### Problem statement:
Counting only lines that contain the word "treatment", state the total for the listing below and nothing else.

### Supplied material:
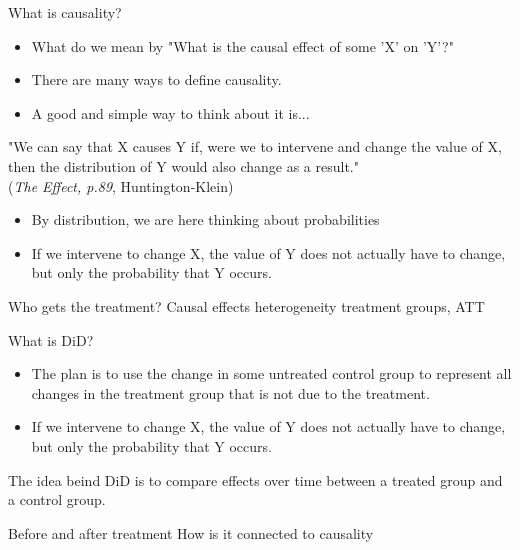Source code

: \documentclass[notes,11pt, aspectratio=169]{beamer}
\begin{document}
\begin{frame}{What is causality?}
    \begin{itemize}
        \item What do we mean by "What is the causal effect of some 'X' on 'Y'?"
        \item There are many ways to define causality.
        \item A good and simple way to think about it is...
    \end{itemize}

    \begin{displayquote}
"We can say that X causes Y if, were we to intervene and change the value of X, then the distribution of Y would also change as a result."
\\
\flushright\tiny (\emph{The Effect, p.89}, Huntington-Klein)
\end{displayquote}
\normalsize
\begin{itemize}
        \item By distribution, we are here thinking about probabilities
        \item If we intervene to change X, the value of Y does not actually have to change, but only the probability that Y occurs. 
    \end{itemize}
\end{frame}

\begin{frame}{Who gets the treatment?}
Causal effects heterogeneity
treatment groups, ATT 
\end{frame}

\begin{frame}{What is DiD?}
\begin{itemize}
        \item The plan is to use the change in some untreated control group to represent all changes in the treatment group that is not due to the treatment. 
        
        \item If we intervene to change X, the value of Y does not actually have to change, but only the probability that Y occurs. 
    \end{itemize}

The idea beind DiD is to compare effects over time between a treated group and a control group.

Before and after treatment
How is it connected to causality

\end{frame}
\end{document}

### Result of the exercise:
4